The chipmaker promises an advanced “Sierra Forest” CPU that will support cloud-native deployments.

Intel this week announced it’s developing an ultra-efficient CPU, code-named Sierra Forest, to support cloud-native deployments. This new Efficient-core (E-core) Xeon will deliver performance per-watt efficiency and high density to meet the needs of Intel’s hyperscale customers, the company said. The chip will arrive in 2024. The comments came as Intel laid out its plans for the data center during its 2022 Investor Day.

Sierra Forest is the first of Intel’s planned E-core products. The company plans to develop these new chips alongside Performance-core (P-core) Xeon. The company said all future generations of Xeon will have a new dual-track roadmap of Performance and Efficient-core based products. They are thus moving from two optimized platforms into one common, industry defining platform.

Dual track development of P-Core and E-Core

“Today we’re giving the world a clear view of our industry-leading Xeon roadmap, which will fuel our growth and leadership through 2024 and beyond,” said Sandra Rivera, executive vice president and general manager of the Datacenter and AI Group at Intel. “This diversified product portfolio has been developed in tight partnership with our customers, based on their diverse needs, aligned to their timelines and designed to fuel even more innovations with their developer ecosystems.”

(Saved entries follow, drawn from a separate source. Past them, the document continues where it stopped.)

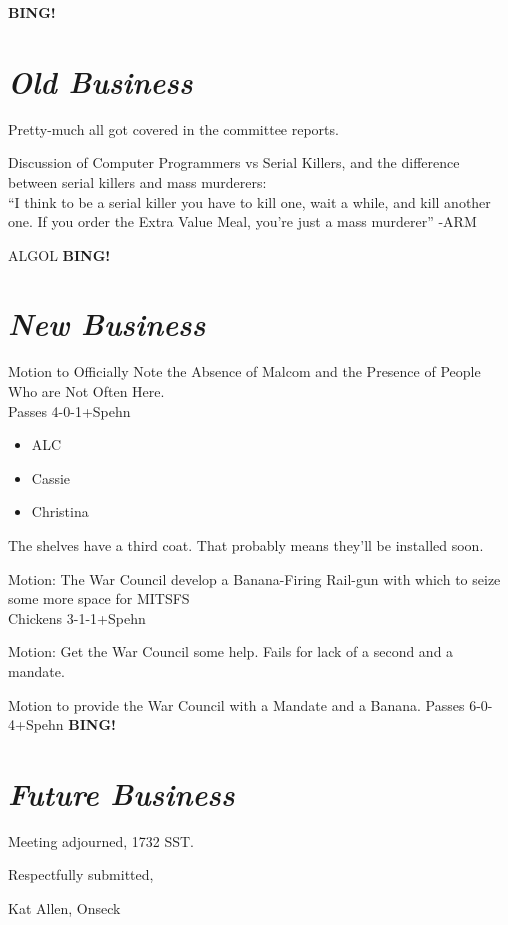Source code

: \documentclass[10pt]{article}
\newcommand{\bing}{{\bf BING!} }
\newcommand{\goto}[1]{\bing \vskip 12pt \section*{{\em{#1}}}}
\begin{document}
\goto{Old Business}

Pretty-much all got covered in the committee reports.

Discussion of Computer Programmers vs Serial Killers, and the
difference between serial killers and mass murderers:\\
``I think to be a serial killer you have to kill one, wait a while,
and kill another one.  If you order the Extra Value Meal, you're just
a mass murderer'' -ARM

ALGOL
\goto{New Business}
Motion to Officially Note the Absence of Malcom and the Presence of
People Who are Not Often Here.\\
Passes 4-0-1+Spehn\\
\begin{itemize}
\item {ALC}
\item Cassie
\item Christina
\end{itemize}

The shelves have a third coat. That probably means they'll be
installed soon.


Motion: The War Council develop a Banana-Firing Rail-gun with which to
seize some more space for MITSFS\\
Chickens 3-1-1+Spehn

Motion: Get the War Council some help.
Fails for lack of a second and a mandate.

Motion to provide the War Council with a Mandate and a Banana. 
Passes 6-0-4+Spehn
\goto{Future Business}

\vspace{12pt}

\noindent
Meeting adjourned, 1732 SST.

\vspace{18pt}

\centerline{Respectfully submitted,}
\centerline{Kat Allen,  Onseck}
\end{document}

This new path will maximize performance-per-watt, segment features and Intel’s overall competitiveness within the industry. Intel reinforced its compatibility with the vast Xeon platform ecosystem that exists today. It also stressed the benefits that customers will get from a single investment.

Intel said it has shipped nearly two million units 3rd Gen Xeon processors to customers around the globe. This includes more than one million in the fourth quarter of 2021 alone.

The new E-cores will help hyperscale customers more efficiently power latency-tolerant workloads that are mostly task parallel in nature. For example, front-end web services or data analytics. They’ll get higher density at the socket and rack level as well. They can also have multiple E-cores fitting into the physical space taken up by one P-core.